Re: APOD: LIGO-Virgo GW170814 Skymap (2017 Sep 28)

by BDanielMayfield » Thu Sep 28, 2017 2:11 pm

This merger instantly converted 3 solar masses into gravitational wave energy :!:
I wonder what the effect would be if, rather than being 1.8 billion light years away, it had happened inside the Milky Way, say, 18,000 ly away? Could such an event trigger earthquakes, for example?

Bruce

Re: APOD: LIGO-Virgo GW170814 Skymap (2017 Sep 28)

by Chris Peterson » Thu Sep 28, 2017 1:55 pm

hamilton1 wrote:Using the American dating system to name these events is confusing for us Europeans. When I look at '170814' I think '17th August 2014' as opposed to the intended meaning. Using something like '14Aug2017' would be more appropriate, especially now that a European detector is also involved.
YYMMDD is most certainly not the American dating convention, which would almost always be MMDDYY (whether the month was specified numerically or by name). The system used is standard for scientists everywhere, however, since the ordered field significance allows for logical sorting. (And it is a fairly popular convention outside of science in much of Europe.)

Re: APOD: LIGO-Virgo GW170814 Skymap (2017 Sep 28)

by BDanielMayfield » Thu Sep 28, 2017 1:54 pm

BobStein-VisiBone wrote:How easy it is to be certain and wrong, and how hard that is to fix.
Profoundly true.

Bruce

Re: APOD: LIGO-Virgo GW170814 Skymap (2017 Sep 28)

by BobStein-VisiBone » Thu Sep 28, 2017 12:19 pm

What a fascinating read, that story Einstein's double reversal, about the changing minds over whether gravitational waves are real or abstract.
...in the end, Einstein had fully accepted the objections that had initially so upset him.
And then Feynman's contribution:
...after the introduction of the bead argument, any remaining doubts soon disappeared from the research literature.
How easy it is to be certain and wrong, and how hard that is to fix.
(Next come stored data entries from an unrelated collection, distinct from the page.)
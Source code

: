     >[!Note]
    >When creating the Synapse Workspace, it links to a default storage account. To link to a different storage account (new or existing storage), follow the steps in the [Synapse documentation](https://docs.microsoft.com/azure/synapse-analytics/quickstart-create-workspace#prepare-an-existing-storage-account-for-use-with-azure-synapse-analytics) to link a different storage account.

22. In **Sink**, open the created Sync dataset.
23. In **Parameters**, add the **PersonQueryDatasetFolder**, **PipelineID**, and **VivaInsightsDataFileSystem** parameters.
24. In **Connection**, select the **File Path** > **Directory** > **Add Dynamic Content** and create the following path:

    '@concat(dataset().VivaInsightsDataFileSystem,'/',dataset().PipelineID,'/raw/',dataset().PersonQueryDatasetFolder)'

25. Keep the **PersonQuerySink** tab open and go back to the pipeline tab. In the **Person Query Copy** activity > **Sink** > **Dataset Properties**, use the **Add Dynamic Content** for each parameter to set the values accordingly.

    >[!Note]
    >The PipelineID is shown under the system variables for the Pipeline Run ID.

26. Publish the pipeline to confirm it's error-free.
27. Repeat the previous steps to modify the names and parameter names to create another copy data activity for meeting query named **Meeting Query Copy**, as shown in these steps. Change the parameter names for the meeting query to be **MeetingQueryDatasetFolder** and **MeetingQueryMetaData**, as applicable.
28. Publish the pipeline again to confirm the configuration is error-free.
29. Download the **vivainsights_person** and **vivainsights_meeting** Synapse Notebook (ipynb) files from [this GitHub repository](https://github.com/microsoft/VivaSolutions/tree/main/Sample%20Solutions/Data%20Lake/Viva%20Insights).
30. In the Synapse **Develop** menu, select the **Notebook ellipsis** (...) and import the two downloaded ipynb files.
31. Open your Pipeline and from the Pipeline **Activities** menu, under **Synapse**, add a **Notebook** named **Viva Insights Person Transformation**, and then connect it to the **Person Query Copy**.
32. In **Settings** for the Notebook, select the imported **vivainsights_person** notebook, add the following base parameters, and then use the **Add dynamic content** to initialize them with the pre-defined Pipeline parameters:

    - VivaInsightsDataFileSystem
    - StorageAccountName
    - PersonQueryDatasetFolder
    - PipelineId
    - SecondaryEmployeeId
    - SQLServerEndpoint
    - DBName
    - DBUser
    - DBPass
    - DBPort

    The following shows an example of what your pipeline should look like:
Re: APOD: LIGO-Virgo GW170814 Skymap (2017 Sep 28)

by Guest » Thu Sep 28, 2017 12:16 pm

hamilton1 wrote:Using the American dating system to name these events is confusing for us Europeans. When I look at '170814' I think '17th August 2014' as opposed to the intended meaning. Using something like '14Aug2017' would be more appropriate, especially now that a European detector is also involved.
The method chosen is so that observation dates can be easily arranged numerically. Throwing month names in there would make this simple, logical arrangement impossible.

Re: APOD: LIGO-Virgo GW170814 Skymap (2017 Sep 28)

by hamilton1 » Thu Sep 28, 2017 11:52 am

Using the American dating system to name these events is confusing for us Europeans. When I look at '170814' I think '17th August 2014' as opposed to the intended meaning. Using something like '14Aug2017' would be more appropriate, especially now that a European detector is also involved.